Неужели вам пришло в голову, что я более святая, чем моя мужская половинка?
Поскольку я была в своем мужском теле, приходилось притворяться мужчиной. И я остановилась на пороге хижины, размышляя, как бы поступил он – постучал бы в дверь или ввалился бы без предупреждения. Он гордился тем, что его считают джентльменом, но лишь в тех редких случаях, когда оказывалось, что существует более одного варианта поведения. Я решила постучать, затем войти, не дожидаясь приглашения, – хотя мне это и казалось явным проявлением невоспитанности, но я не хотела, чтобы Каппи заподозрила во мне кого-либо, кроме моей бестактной мужской половинки.
Я постучала, вошла и сказала:
– Привет.
Лита сидела в кресле-качалке возле очага, Каппи – на полу неподалеку от нее, поджав колени к груди. Очевидно, они разговаривали о крайне важных вещах, не терпящих отлагательства, и, когда повернулись ко мне, вид у них был скорее удивленный, чем раздосадованный тем, что их прервали.
– Ты разве не собирался назад на болото? – спросила Каппи почти шепотом – похоже, ей просто не хотелось говорить громче.
– В этом нет никакого смысла, – ответила я. – Как ты и сказала Хакуру, уток мы уже не поймаем, поскольку Стек уничтожила наши сети. Вот я и подумал – чем сидеть там и ничего не делать, лучше я вернусь и поговорю с тобой…
Лита пошевелилась в кресле.
– Если вам нужно остаться вдвоем…
– Нет. – Каппи положила ладонь на колено Литы, удерживая ее на месте. – Сомневаюсь, что Фуллин действительно хочет поговорить.
Не отводя от меня взгляда, она застегнула несколько верхних пуговиц рубашки.
– Послушай, – сказала я с видом оскорбленного достоинства, – когда я говорю, что хочу поговорить, – значит, я хочу поговорить. Если бы Стек не помешала нам на болоте, я бы сделал это там.
– Думаешь, я тебе поверю? Ты избегал меня месяцами…
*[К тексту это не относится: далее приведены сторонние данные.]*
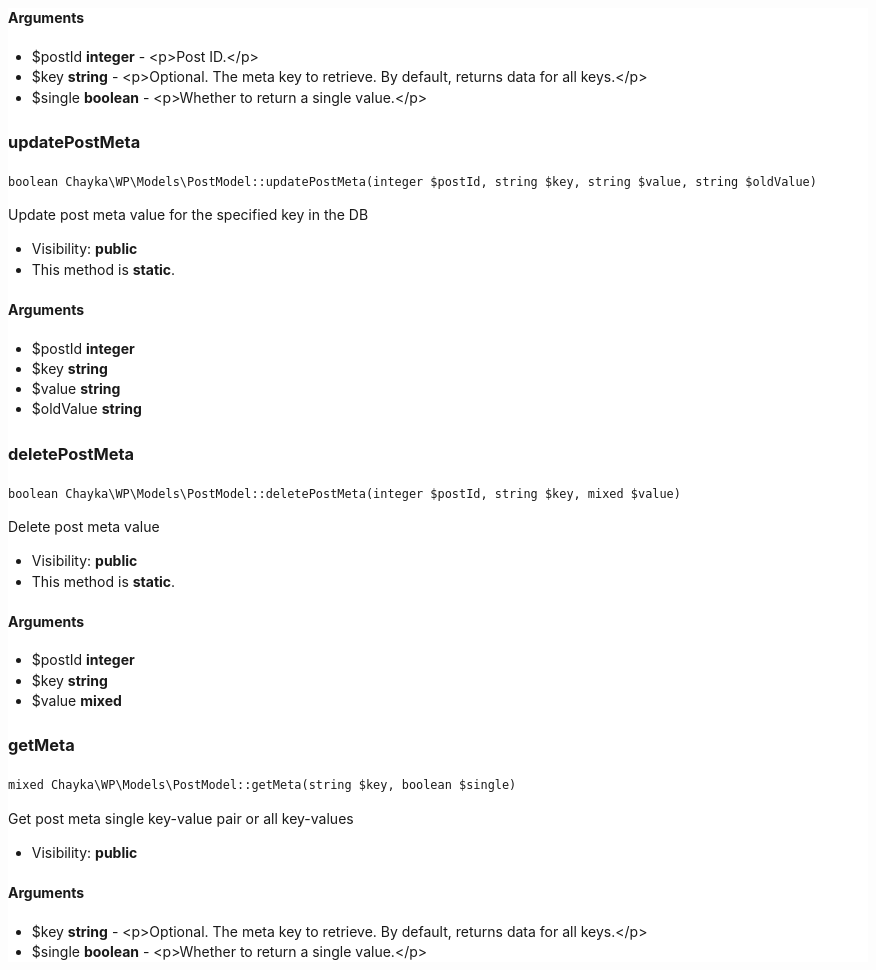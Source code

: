 
#### Arguments
* $postId **integer** - &lt;p&gt;Post ID.&lt;/p&gt;
* $key **string** - &lt;p&gt;Optional. The meta key to retrieve. By default, returns data for all keys.&lt;/p&gt;
* $single **boolean** - &lt;p&gt;Whether to return a single value.&lt;/p&gt;



### updatePostMeta

    boolean Chayka\WP\Models\PostModel::updatePostMeta(integer $postId, string $key, string $value, string $oldValue)

Update post meta value for the specified key in the DB



* Visibility: **public**
* This method is **static**.


#### Arguments
* $postId **integer**
* $key **string**
* $value **string**
* $oldValue **string**



### deletePostMeta

    boolean Chayka\WP\Models\PostModel::deletePostMeta(integer $postId, string $key, mixed $value)

Delete post meta value



* Visibility: **public**
* This method is **static**.


#### Arguments
* $postId **integer**
* $key **string**
* $value **mixed**



### getMeta

    mixed Chayka\WP\Models\PostModel::getMeta(string $key, boolean $single)

Get post meta single key-value pair or all key-values



* Visibility: **public**


#### Arguments
* $key **string** - &lt;p&gt;Optional. The meta key to retrieve. By default, returns data for all keys.&lt;/p&gt;
* $single **boolean** - &lt;p&gt;Whether to return a single value.&lt;/p&gt;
– И не хочу больше избегать, пока не стало слишком поздно. Послушай, Каппи, я уже много недель думаю о том, что сегодняшней ночью нужно окончательно все решить. Я думал, мы будем одни на болоте и никто нам не помешает…
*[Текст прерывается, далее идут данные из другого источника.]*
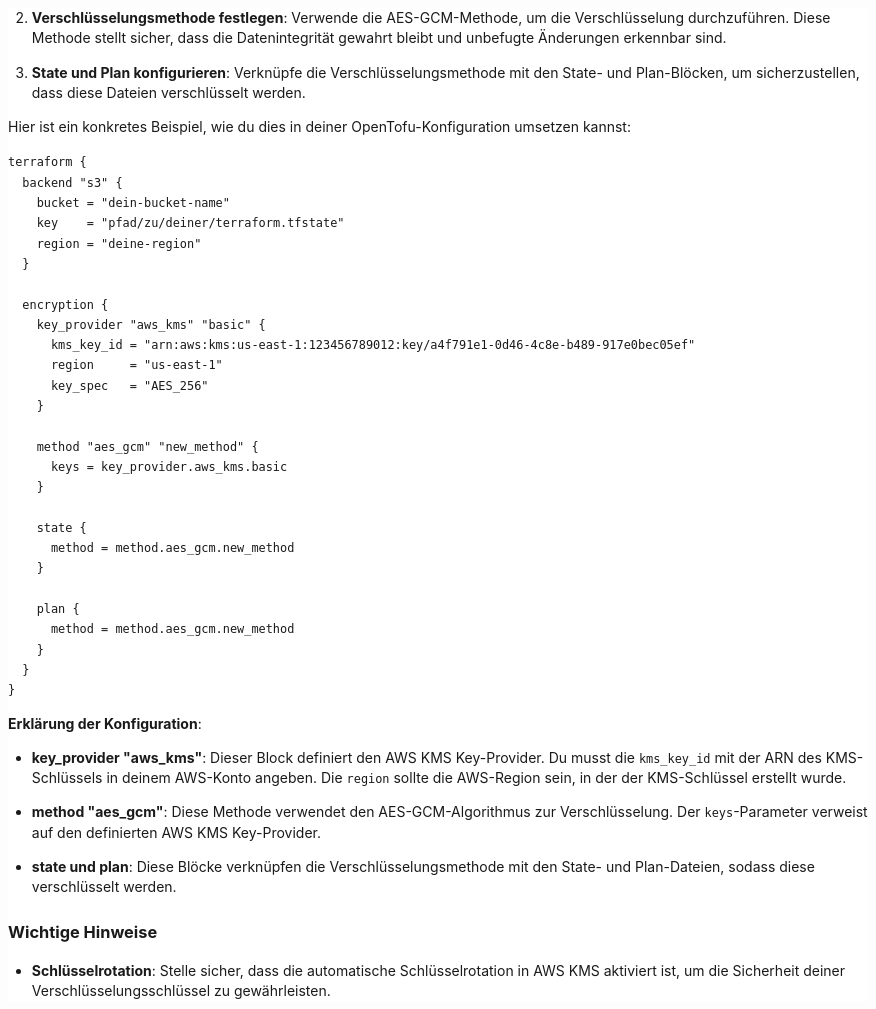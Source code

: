 2. **Verschlüsselungsmethode festlegen**: Verwende die AES-GCM-Methode, um die Verschlüsselung durchzuführen. Diese Methode stellt sicher, dass die Datenintegrität gewahrt bleibt und unbefugte Änderungen erkennbar sind.

3. **State und Plan konfigurieren**: Verknüpfe die Verschlüsselungsmethode mit den State- und Plan-Blöcken, um sicherzustellen, dass diese Dateien verschlüsselt werden.

Hier ist ein konkretes Beispiel, wie du dies in deiner OpenTofu-Konfiguration umsetzen kannst:

```hcl
terraform {
  backend "s3" {
    bucket = "dein-bucket-name"
    key    = "pfad/zu/deiner/terraform.tfstate"
    region = "deine-region"
  }

  encryption {
    key_provider "aws_kms" "basic" {
      kms_key_id = "arn:aws:kms:us-east-1:123456789012:key/a4f791e1-0d46-4c8e-b489-917e0bec05ef"
      region     = "us-east-1"
      key_spec   = "AES_256"
    }

    method "aes_gcm" "new_method" {
      keys = key_provider.aws_kms.basic
    }

    state {
      method = method.aes_gcm.new_method
    }

    plan {
      method = method.aes_gcm.new_method
    }
  }
}
```

**Erklärung der Konfiguration**:

- **key_provider "aws_kms"**: Dieser Block definiert den AWS KMS Key-Provider. Du musst die `kms_key_id` mit der ARN des KMS-Schlüssels in deinem AWS-Konto angeben. Die `region` sollte die AWS-Region sein, in der der KMS-Schlüssel erstellt wurde.

- **method "aes_gcm"**: Diese Methode verwendet den AES-GCM-Algorithmus zur Verschlüsselung. Der `keys`-Parameter verweist auf den definierten AWS KMS Key-Provider.

- **state und plan**: Diese Blöcke verknüpfen die Verschlüsselungsmethode mit den State- und Plan-Dateien, sodass diese verschlüsselt werden.

### Wichtige Hinweise

- **Schlüsselrotation**: Stelle sicher, dass die automatische Schlüsselrotation in AWS KMS aktiviert ist, um die Sicherheit deiner Verschlüsselungsschlüssel zu gewährleisten.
– Мы одни каждую ночь, Фуллин. Эта хижина только наша.
– Нет – дети все время здесь. Но сегодня Ваггерт у моего отца, а Пона с твоей семьей. Это наш шанс.
– Не беспокойтесь обо мне, – сказала Лита, положив маленькую, почти детскую руку на плечо Каппи. – О том, что значит быть жрицей, мы можем побеседовать и в другой раз.
– Но…
– Я не собираюсь умирать, пока ты не вернешься. – Старушка укоризненно улыбнулась. – А для вас с Фуллином очень важно все решить до завтра. Вы и сами это знаете.
– Конечно, – согласилась я. – Главное, чтобы завтра у нас не было причин злиться друг на друга.
Каппи уставилась на меня, явно думая о том, не замышляю ли я какую-нибудь хитрость. Я встретила ее взгляд со всей искренностью, какую только смогла изобразить, предупреждая себя о том, что следует быть осторожной: хоть на ней и была мужская одежда, эта Каппи – вовсе не тот мужчина, которого я знала прежде.